Collected data

■ ■ ■ ■ ■

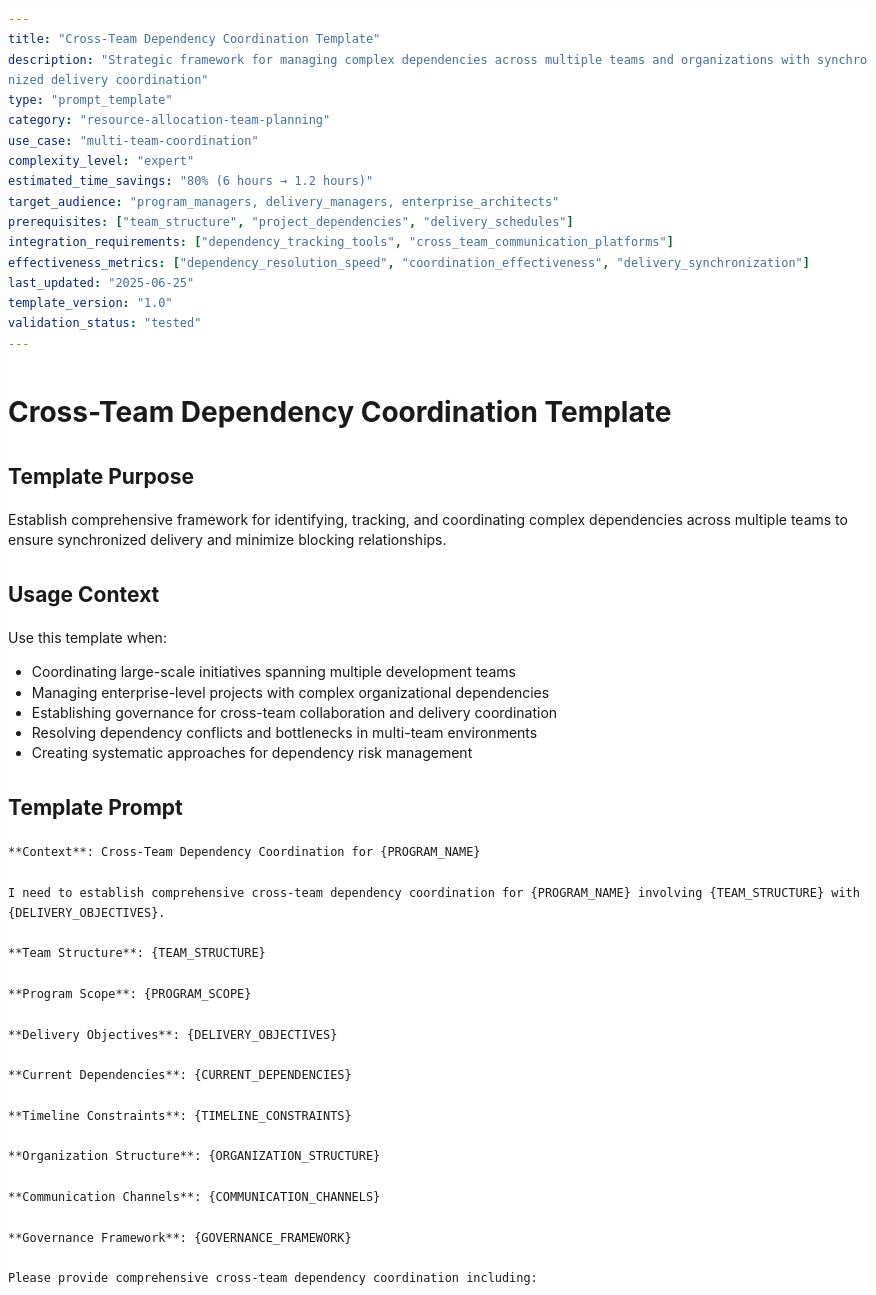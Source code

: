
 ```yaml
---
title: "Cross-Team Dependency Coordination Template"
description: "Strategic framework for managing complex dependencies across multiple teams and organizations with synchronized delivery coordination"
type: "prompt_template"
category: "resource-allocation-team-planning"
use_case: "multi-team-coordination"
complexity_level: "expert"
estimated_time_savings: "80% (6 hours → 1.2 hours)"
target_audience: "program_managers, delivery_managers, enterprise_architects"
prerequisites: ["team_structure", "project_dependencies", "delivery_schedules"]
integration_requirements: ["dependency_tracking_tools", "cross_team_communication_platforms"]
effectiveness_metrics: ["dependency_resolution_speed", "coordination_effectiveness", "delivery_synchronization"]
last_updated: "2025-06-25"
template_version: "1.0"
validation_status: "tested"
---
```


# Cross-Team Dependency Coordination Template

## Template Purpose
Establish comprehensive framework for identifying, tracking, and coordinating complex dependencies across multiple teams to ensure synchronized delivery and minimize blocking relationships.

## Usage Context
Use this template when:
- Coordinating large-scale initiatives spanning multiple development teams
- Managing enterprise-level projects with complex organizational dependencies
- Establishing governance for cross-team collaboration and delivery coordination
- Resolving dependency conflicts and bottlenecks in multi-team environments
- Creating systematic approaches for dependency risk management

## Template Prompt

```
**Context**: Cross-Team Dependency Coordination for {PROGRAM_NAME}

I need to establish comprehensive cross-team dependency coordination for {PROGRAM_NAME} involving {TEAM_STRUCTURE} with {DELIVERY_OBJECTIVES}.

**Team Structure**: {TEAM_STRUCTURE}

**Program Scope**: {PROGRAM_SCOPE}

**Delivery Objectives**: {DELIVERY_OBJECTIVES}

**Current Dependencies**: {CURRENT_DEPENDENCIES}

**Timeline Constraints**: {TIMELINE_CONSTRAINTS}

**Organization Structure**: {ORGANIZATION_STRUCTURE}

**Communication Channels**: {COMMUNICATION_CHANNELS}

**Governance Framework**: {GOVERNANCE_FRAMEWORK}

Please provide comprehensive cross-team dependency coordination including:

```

■ ■ ■ ■ ■

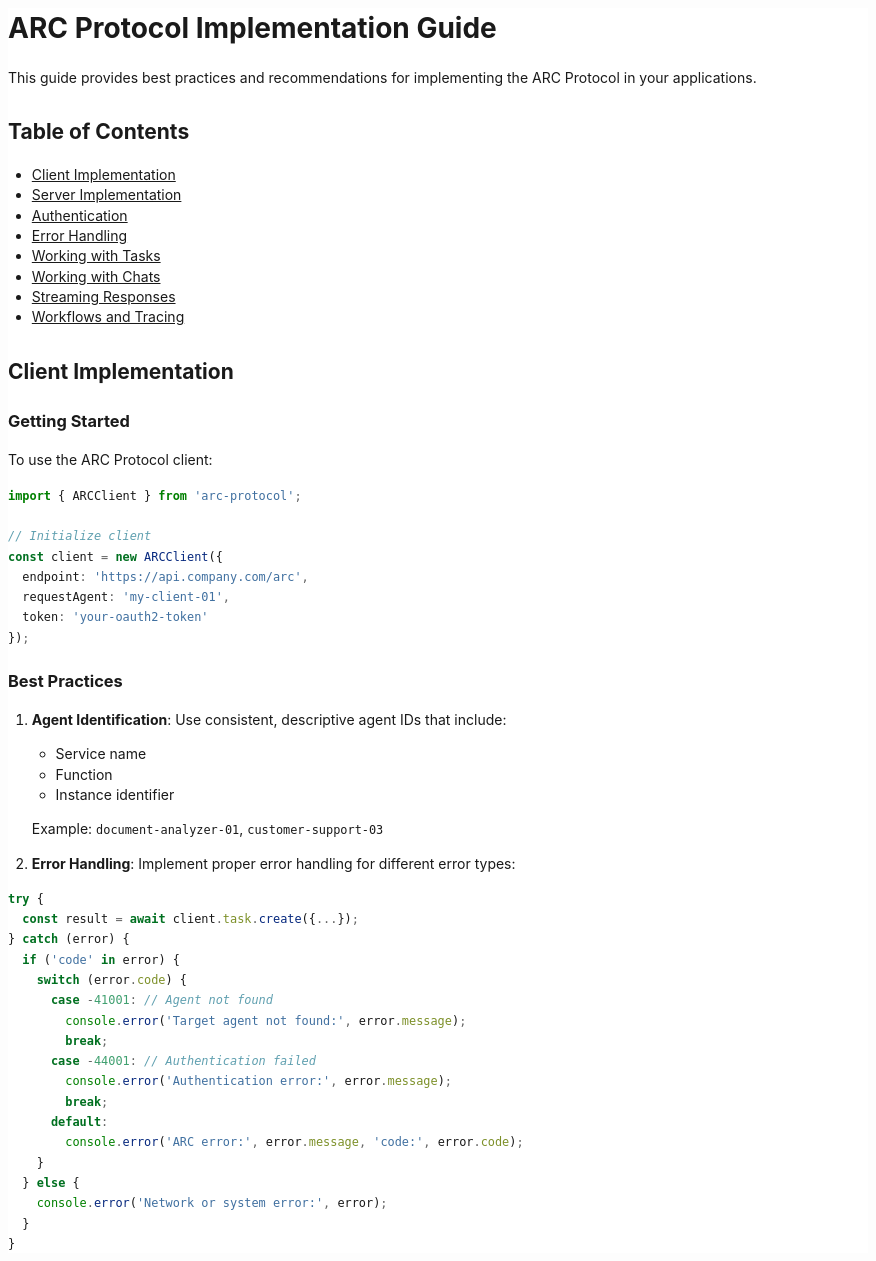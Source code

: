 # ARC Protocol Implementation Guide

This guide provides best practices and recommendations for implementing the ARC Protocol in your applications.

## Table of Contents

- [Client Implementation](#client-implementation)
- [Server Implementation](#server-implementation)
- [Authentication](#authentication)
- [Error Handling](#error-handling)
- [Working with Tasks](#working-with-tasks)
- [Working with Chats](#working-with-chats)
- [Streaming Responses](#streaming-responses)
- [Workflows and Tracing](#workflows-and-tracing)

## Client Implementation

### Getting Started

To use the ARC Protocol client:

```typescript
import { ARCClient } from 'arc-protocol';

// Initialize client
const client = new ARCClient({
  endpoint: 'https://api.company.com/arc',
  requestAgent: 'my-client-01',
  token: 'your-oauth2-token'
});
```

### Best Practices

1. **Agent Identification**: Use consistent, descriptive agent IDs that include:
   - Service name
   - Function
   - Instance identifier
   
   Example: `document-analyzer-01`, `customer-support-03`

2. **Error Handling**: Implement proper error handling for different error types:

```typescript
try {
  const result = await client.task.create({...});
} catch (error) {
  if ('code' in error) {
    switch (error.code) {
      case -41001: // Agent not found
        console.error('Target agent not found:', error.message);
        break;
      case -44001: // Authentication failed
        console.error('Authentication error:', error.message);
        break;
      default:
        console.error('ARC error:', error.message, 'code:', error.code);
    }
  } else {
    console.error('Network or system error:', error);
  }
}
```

■ ■ ■ ■ ■

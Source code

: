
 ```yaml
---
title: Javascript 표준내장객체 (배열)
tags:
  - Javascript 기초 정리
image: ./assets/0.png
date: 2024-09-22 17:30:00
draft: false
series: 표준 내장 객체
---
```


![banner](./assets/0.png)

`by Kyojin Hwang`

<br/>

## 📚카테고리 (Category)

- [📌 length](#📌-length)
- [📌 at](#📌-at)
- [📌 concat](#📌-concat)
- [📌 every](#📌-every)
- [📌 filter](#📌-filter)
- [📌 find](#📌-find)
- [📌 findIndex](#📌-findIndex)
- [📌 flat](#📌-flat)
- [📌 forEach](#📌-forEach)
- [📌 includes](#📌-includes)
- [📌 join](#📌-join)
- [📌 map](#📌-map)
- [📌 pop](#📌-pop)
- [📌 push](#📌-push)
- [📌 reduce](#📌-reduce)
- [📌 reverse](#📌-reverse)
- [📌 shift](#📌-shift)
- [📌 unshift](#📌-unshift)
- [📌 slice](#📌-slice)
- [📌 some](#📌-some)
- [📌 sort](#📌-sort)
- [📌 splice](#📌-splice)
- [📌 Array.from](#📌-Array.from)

■ ■ ■ ■ ■

__Exercise instructions__.
What you return should be exactly the lines above, starting at the one with "Establish comprehensive framework" and ending at the one with "Use this template", and nothing else.

__Response box__.
Establish comprehensive framework for identifying, tracking, and coordinating complex dependencies across multiple teams to ensure synchronized delivery and minimize blocking relationships.

## Usage Context
Use this template when:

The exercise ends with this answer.